ASSIGNED TASK:
Filter the records down to the lines that hold the word "width", and copy each of those lines.

Stored data entries
=== Begin Enclosure ===
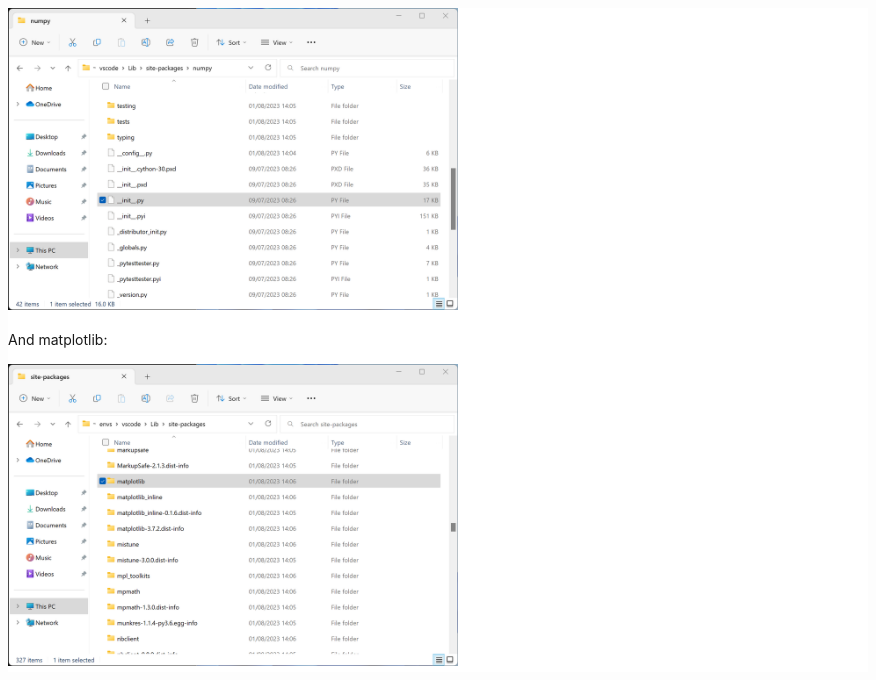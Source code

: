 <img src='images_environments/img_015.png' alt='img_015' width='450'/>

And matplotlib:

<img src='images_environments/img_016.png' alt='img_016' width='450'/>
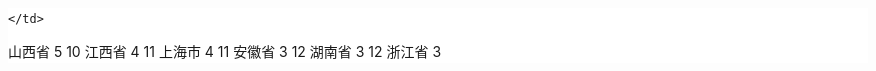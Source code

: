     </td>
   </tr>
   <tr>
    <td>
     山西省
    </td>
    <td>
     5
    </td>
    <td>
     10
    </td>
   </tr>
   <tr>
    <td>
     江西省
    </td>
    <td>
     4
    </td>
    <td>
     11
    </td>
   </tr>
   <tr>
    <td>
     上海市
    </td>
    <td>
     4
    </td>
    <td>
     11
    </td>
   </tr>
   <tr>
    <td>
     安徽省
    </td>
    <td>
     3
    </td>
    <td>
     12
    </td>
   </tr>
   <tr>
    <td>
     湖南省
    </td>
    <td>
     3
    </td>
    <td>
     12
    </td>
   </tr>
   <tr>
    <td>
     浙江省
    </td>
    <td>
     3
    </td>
=== End Enclosure ===
=== Begin Enclosure ===
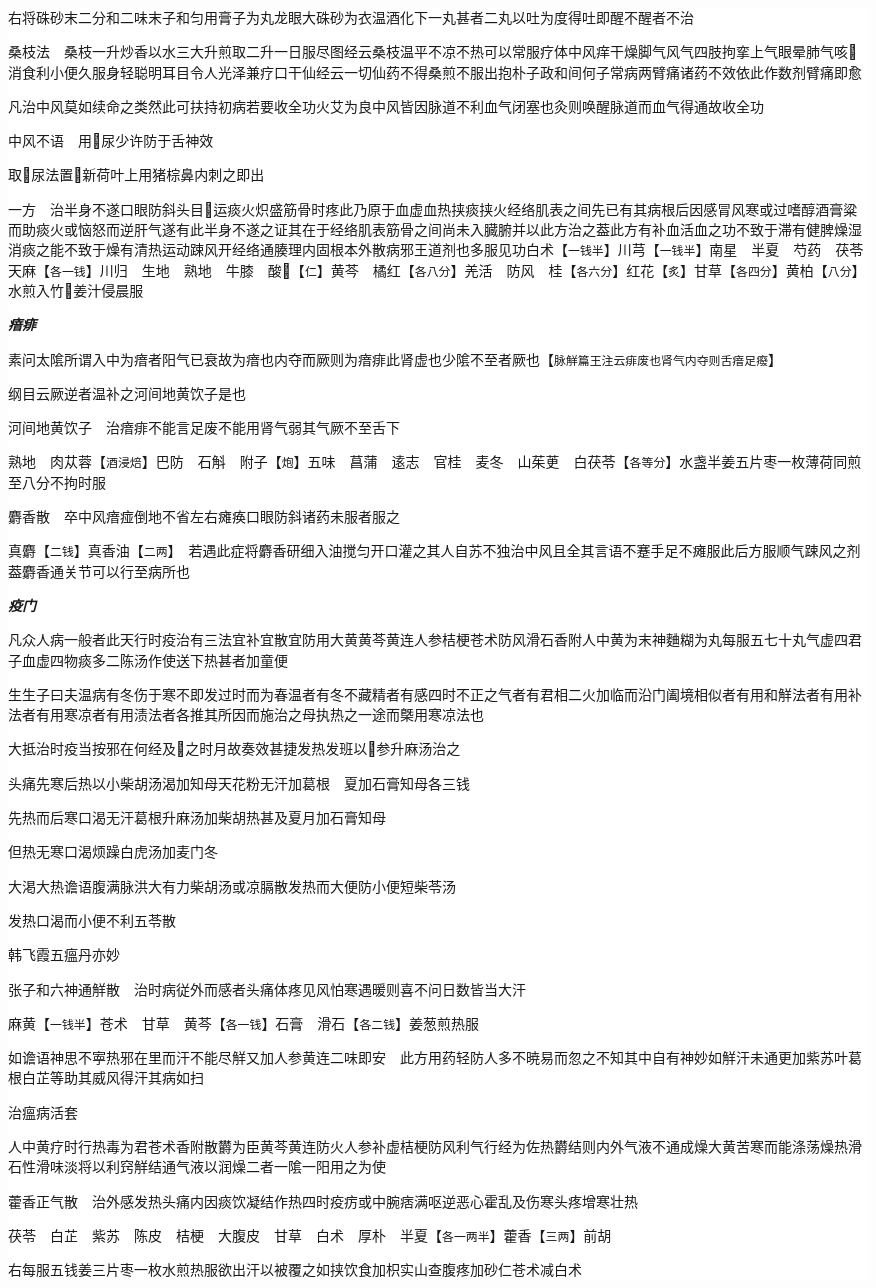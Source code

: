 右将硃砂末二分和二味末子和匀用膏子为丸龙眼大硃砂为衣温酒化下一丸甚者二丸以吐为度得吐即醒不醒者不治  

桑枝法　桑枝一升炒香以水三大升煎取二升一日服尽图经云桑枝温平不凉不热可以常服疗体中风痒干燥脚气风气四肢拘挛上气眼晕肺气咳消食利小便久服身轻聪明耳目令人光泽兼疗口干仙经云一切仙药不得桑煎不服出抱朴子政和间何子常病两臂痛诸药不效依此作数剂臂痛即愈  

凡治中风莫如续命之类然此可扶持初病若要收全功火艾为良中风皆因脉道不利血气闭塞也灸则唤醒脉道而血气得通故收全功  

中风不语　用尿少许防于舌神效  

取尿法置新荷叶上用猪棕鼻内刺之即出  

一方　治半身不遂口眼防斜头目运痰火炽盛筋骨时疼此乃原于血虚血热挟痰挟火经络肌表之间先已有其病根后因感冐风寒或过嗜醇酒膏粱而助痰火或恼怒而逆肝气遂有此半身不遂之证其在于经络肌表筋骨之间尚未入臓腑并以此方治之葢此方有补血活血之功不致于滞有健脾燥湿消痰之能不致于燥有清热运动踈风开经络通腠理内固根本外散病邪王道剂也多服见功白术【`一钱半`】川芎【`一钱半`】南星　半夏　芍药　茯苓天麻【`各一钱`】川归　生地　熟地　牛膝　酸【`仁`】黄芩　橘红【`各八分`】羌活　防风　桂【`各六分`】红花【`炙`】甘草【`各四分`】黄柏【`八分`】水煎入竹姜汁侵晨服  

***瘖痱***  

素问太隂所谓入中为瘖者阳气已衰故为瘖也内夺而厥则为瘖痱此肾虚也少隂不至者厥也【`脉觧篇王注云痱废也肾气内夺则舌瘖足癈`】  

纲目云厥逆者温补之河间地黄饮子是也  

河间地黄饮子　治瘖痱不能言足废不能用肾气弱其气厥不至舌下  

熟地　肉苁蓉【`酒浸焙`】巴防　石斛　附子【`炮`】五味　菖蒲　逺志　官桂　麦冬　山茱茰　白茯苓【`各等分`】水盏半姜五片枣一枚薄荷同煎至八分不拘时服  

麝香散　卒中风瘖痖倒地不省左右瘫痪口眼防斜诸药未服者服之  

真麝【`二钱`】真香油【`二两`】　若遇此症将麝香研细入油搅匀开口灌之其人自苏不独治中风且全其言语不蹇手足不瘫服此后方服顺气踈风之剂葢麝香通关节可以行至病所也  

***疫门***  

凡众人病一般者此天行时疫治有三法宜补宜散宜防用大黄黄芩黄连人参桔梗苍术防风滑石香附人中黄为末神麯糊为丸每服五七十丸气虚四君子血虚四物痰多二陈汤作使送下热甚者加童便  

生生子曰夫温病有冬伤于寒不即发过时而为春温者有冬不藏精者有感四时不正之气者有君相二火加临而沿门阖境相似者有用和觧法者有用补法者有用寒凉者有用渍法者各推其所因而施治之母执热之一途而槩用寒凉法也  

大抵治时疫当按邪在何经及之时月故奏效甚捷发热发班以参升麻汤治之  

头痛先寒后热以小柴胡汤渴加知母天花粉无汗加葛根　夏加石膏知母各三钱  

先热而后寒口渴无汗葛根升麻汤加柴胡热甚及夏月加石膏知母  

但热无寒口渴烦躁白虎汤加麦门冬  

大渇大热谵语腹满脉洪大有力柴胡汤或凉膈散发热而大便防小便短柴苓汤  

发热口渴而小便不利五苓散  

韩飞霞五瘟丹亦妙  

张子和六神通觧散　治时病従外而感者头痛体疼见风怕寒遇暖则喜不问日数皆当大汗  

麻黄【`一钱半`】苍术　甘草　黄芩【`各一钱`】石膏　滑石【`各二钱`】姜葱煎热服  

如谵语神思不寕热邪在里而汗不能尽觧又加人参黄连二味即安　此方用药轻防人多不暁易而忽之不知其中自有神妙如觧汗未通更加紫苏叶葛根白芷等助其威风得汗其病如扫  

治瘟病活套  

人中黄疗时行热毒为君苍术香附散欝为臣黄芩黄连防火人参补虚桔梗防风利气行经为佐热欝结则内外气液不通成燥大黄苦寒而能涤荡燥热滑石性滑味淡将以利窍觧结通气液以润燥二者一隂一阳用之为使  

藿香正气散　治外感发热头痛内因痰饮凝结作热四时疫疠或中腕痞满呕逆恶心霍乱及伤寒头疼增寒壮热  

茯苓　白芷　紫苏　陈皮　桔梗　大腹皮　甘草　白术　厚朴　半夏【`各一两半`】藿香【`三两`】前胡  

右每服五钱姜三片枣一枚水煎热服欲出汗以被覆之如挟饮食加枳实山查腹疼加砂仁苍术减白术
=== End Enclosure ===
SOLUTION TO THIS EXERCISE:
: <img src='images_environments/img_015.png' alt='img_015' width='450'/>
<img src='images_environments/img_016.png' alt='img_016' width='450'/>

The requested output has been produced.